Picking up where The Diana Chronicles left off, The Palace Papers reveals how the royal family reinvented itself after the traumatic years when Diana's blazing celebrity ripped through the House of Windsor like a comet. Brown takes readers on a tour de force journey through the scandals, love affairs, power plays, and betrayals that have buffeted the monarchy over the last 25 years. We see the Queen's stoic resolve after the passing of Princess Margaret, the Queen Mother, and Prince Philip, her partner for seven decades, and how she triumphs in her Jubilee years even as family troubles rage around her. Brown explores Prince Charles's determination to make Camilla Parker Bowles his wife, the tension between William and Harry on "different paths," the ascendance of Kate Middleton, the downfall of Prince Andrew, and Harry and Meghan's stunning decision to step back as senior royals.

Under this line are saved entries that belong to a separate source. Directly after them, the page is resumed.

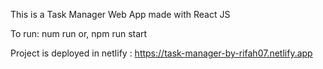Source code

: This is a Task Manager Web App made with React JS

To run: num run or, npm run start

Project is deployed in netlify : https://task-manager-by-rifah07.netlify.app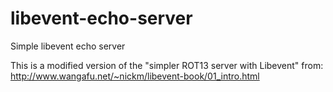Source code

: # libevent-echo-server
Simple libevent echo server

This is a modified version of the "simpler ROT13 server with Libevent"
from: http://www.wangafu.net/~nickm/libevent-book/01_intro.html
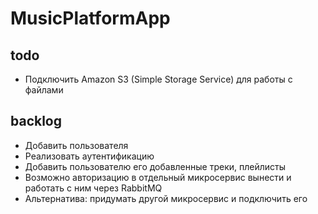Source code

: # MusicPlatformApp

## todo
- Подключить Amazon S3 (Simple Storage Service) для работы с файлами

## backlog
- Добавить пользователя
- Реализовать аутентификацию
- Добавить пользователю его добавленные треки, плейлисты
- Возможно авторизацию в отдельный микросервис вынести и работать с ним через RabbitMQ
- Альтернатива: придумать другой микросервис и подключить его
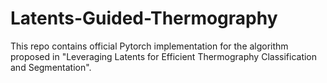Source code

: # Latents-Guided-Thermography
This repo contains official Pytorch implementation for the algorithm proposed in "Leveraging Latents for Efficient Thermography Classification and Segmentation".
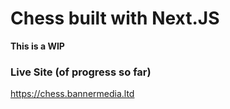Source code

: # Chess built with Next.JS

<strong>This is a WIP</strong>

### Live Site (of progress so far)

https://chess.bannermedia.ltd
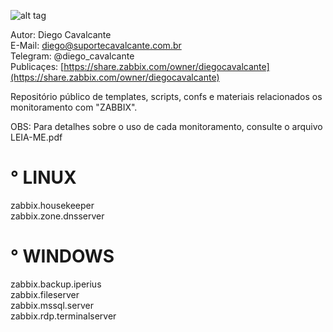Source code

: ![alt tag](https://github.com/suportecavalcante/zabbix.templates/blob/master/screenshots/zabbix.jpg)

Autor: Diego Cavalcante\
E-Mail: diego@suportecavalcante.com.br\
Telegram: @diego_cavalcante\
Publicaçes: [https://share.zabbix.com/owner/diegocavalcante](https://share.zabbix.com/owner/diegocavalcante)

Repositório público de templates, scripts, confs e materiais relacionados os monitoramento com "ZABBIX".

OBS: Para detalhes sobre o uso de cada monitoramento, consulte o arquivo LEIA-ME.pdf

# ° LINUX

zabbix.housekeeper\
zabbix.zone.dnsserver

# ° WINDOWS

zabbix.backup.iperius\
zabbix.fileserver\
zabbix.mssql.server\
zabbix.rdp.terminalserver
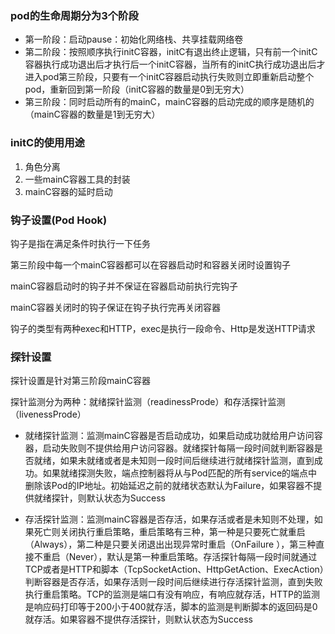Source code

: ### pod的生命周期分为3个阶段

- 第一阶段：启动pause：初始化网络栈、共享挂载网络卷
- 第二阶段：按照顺序执行initC容器，initC有退出终止逻辑，只有前一个initC容器执行成功退出后才执行后一个initC容器，当所有的initC执行成功退出后才进入pod第三阶段，只要有一个initC容器启动执行失败则立即重新启动整个pod，重新回到第一阶段（initC容器的数量是0到无穷大）
- 第三阶段：同时启动所有的mainC，mainC容器的启动完成的顺序是随机的（mainC容器的数量是1到无穷大）


### initC的使用用途
1. 角色分离
2. 一些mainC容器工具的封装
3. mainC容器的延时启动

### 钩子设置(Pod Hook)
钩子是指在满足条件时执行一下任务

第三阶段中每一个mainC容器都可以在容器启动时和容器关闭时设置钩子

mainC容器启动时的钩子并不保证在容器启动前执行完钩子

mainC容器关闭时的钩子保证在钩子执行完再关闭容器

钩子的类型有两种exec和HTTP，exec是执行一段命令、Http是发送HTTP请求

### 探针设置
探针设置是针对第三阶段mainC容器

探针监测分为两种：就绪探针监测（readinessProde）和存活探针监测（livenessProde）

- 就绪探针监测：监测mainC容器是否启动成功，如果启动成功就给用户访问容器，启动失败则不提供给用户访问容器。就绪探针每隔一段时间就判断容器是否就绪，如果未就绪或者是未知则一段时间后继续进行就绪探针监测，直到成功。如果就绪探测失败，端点控制器将从与Pod匹配的所有service的端点中删除该Pod的IP地址。初始延迟之前的就绪状态默认为Failure，如果容器不提供就绪探针，则默认状态为Success

- 存活探针监测：监测mainC容器是否存活，如果存活或者是未知则不处理，如果死亡则关闭执行重启策略，重启策略有三种，第一种是只要死亡就重启（Always），第二种是只要关闭退出出现异常时重启（OnFailure ），第三种直接不重启（Never），默认是第一种重启策略。存活探针每隔一段时间就通过TCP或者是HTTP和脚本（TcpSocketAction、HttpGetAction、ExecAction）判断容器是否存活，如果存活则一段时间后继续进行存活探针监测，直到失败执行重启策略。TCP的监测是端口有没有响应，有响应就存活，HTTP的监测是响应码打印等于200小于400就存活，脚本的监测是判断脚本的返回码是0就存活。如果容器不提供存活探针，则默认状态为Success

 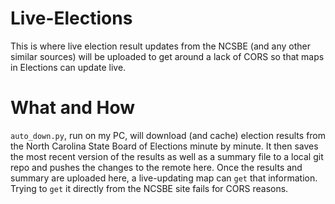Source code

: # Live-Elections
This is where live election result updates from the NCSBE (and any other similar sources) will be uploaded to get around a lack of CORS so that maps in Elections can update live.

# What and How
`auto_down.py`, run on my PC, will download (and cache) election results from the North Carolina State Board of Elections minute by 
minute. It then saves the most recent version of the results as well as a summary file to a local git repo and pushes the changes to 
the remote here.  Once the results and summary are uploaded here, a live-updating map can `get` that information. Trying to `get` it 
directly from the NCSBE site fails for CORS reasons.


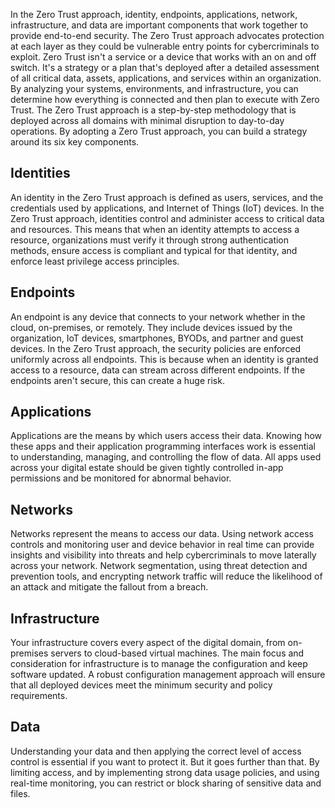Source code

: In the Zero Trust approach, identity, endpoints, applications, network, infrastructure, and data are important components that work together to provide end-to-end security. The Zero Trust approach advocates protection at each layer as they could be vulnerable entry points for cybercriminals to exploit. Zero Trust isn't a service or a device that works with an on and off switch. It's a strategy or a plan that's deployed after a detailed assessment of all critical data, assets, applications, and services within an organization. By analyzing your systems, environments, and infrastructure, you can determine how everything is connected and then plan to execute with Zero Trust. The Zero Trust approach is a step-by-step methodology that is deployed across all domains with minimal disruption to day-to-day operations. By adopting a Zero Trust approach, you can build a strategy around its six key components.

## Identities

An identity in the Zero Trust approach is defined as users, services, and the credentials used by applications, and Internet of Things (IoT) devices. In the Zero Trust approach, identities control and administer access to critical data and resources. This means that when an identity attempts to access a resource, organizations must verify it through strong authentication methods, ensure access is compliant and typical for that identity, and enforce least privilege access principles.

## Endpoints

An endpoint is any device that connects to your network whether in the cloud, on-premises, or remotely. They include devices issued by the organization, IoT devices, smartphones, BYODs, and partner and guest devices. In the Zero Trust approach, the security policies are enforced uniformly across all endpoints. This is because when an identity is granted access to a resource, data can stream across different endpoints. If the endpoints aren't secure, this can create a huge risk.

## Applications

Applications are the means by which users access their data. Knowing how these apps and their application programming interfaces work is essential to understanding, managing, and controlling the flow of data. All apps used across your digital estate should be given tightly controlled in-app permissions and be monitored for abnormal behavior.

## Networks

Networks represent the means to access our data. Using network access controls and monitoring user and device behavior in real time can provide insights and visibility into threats and help cybercriminals to move laterally across your network. Network segmentation, using threat detection and prevention tools, and encrypting network traffic will reduce the likelihood of an attack and mitigate the fallout from a breach.

## Infrastructure

Your infrastructure covers every aspect of the digital domain, from on-premises servers to cloud-based virtual machines. The main focus and consideration for infrastructure is to manage the configuration and keep software updated. A robust configuration management approach will ensure that all deployed devices meet the minimum security and policy requirements.

## Data

Understanding your data and then applying the correct level of access control is essential if you want to protect it. But it goes further than that. By limiting access, and by implementing strong data usage policies, and using real-time monitoring, you can restrict or block sharing of sensitive data and files.
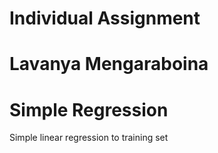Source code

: 
# Individual Assignment
# Lavanya Mengaraboina
# Simple Regression

Simple linear regression to training set 
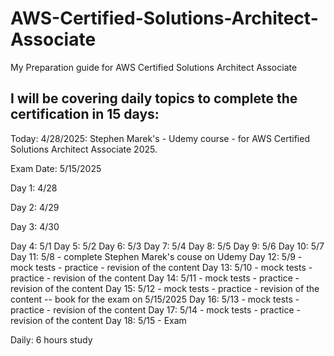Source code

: # AWS-Certified-Solutions-Architect-Associate
My Preparation guide for AWS Certified Solutions Architect Associate


## I will be covering daily topics to complete the certification in 15 days:

Today: 4/28/2025: Stephen Marek's - Udemy course - for AWS Certified Solutions Architect Associate 2025.

Exam Date: 5/15/2025

Day 1: 4/28

Day 2: 4/29

Day 3: 4/30

Day 4: 5/1
Day 5: 5/2
Day 6: 5/3
Day 7: 5/4
Day 8: 5/5
Day 9: 5/6
Day 10: 5/7
Day 11: 5/8  - complete Stephen Marek's couse on Udemy
Day 12: 5/9  - mock tests - practice - revision of the content
Day 13: 5/10 - mock tests - practice - revision of the content
Day 14: 5/11 - mock tests - practice - revision of the content
Day 15: 5/12 - mock tests - practice - revision of the content  -- book for the exam on 5/15/2025
Day 16: 5/13 - mock tests - practice - revision of the content
Day 17: 5/14 - mock tests - practice - revision of the content
Day 18: 5/15 - Exam

Daily: 6 hours study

Tina Brown, the writer making the comment in her new royal potboiler, is not, in that sense, nice ... The worst has always brought out the best in Ms. Brown, whose latest book, The Palace Papers: Inside the House of Windsor—the Truth and the Turmoil finds her eager as ever to rummage in the royal laundry basket ... The result of Ms. Brown’s research is a handsome volume—enriched by footnotes and telling photographs—that spans 25 years of a monarchy afflicted by recurring bouts of silliness and sleaze ... If some of the revelations are inevitably a little stale, all are richly seasoned. Indeed, when it comes to pithy asides, Ms. Brown can be positively Wildean ... Zingers crisscross these pages like tracer fire. And though there’s the occasional reckless phrase...most are strategically deployed to enliven a substantial narrative ... The Palace Papers is studded with...jewels. For, like her sovereign, Ms. Brown has always paid attention to detail and done her homework ... Thus armed with reams of solid information and frothy gossip, all expertly winnowed, she becomes the ideal tour guide: witty, opinionated and adept.
Well-sourced and exhaustively researched ... For this book she interviewed 120 sources, many intimately involved with senior royals, and her transatlantic perspective gives insight into the clash of Californian ambition with a thousand-year-old British institution ... Earlier in the book Brown revisits ground that feels like ancient history, but there are gems in there ... Brown does irreverent well. She’s like Camilla Long’s big sister...with the same knowing bitchiness and precision snobbery. Brown knows that the crumbs that fall from royal bird tables are intrinsically funny ... The writing is, er, colourful ... For the most part it’s an unashamed romp. Brown enjoys being subtly bitchy about Camilla and Kate Middleton, portraying them as endlessly patient, scheming women ... But Brown does serious too. She acknowledges the racism inherent in traditional royal attitudes ... The Palace Papers is clever, well-informed and disgustingly entertaining.
Brown thrashes her way through absolutely everything that has happened to the family since the end of the last book in 1997 — the good, the bad and, in the case of the 2012 Olympics, the downright boring. How fun a chapter is depends on how badly the royals are behaving, which makes anything before 2010 dull. In the absence of any serious meat, you simply have to lie back and let her heady mix of light gossip and turn of phrase wash over you ... Reading some of her more frothy sentences can feel almost alarming. At the first magazine she edited, Tatler, she invented a hyper-breathy kind of glossy writing in which it was essential to talk everything up ... Charles and Camilla are vividly brought to life in a series of well-researched stories and anecdotes ... It’s the details that really help you through the book’s arid patches. Sometimes it feels as if she is summarising every article that has been written about the family since 1997.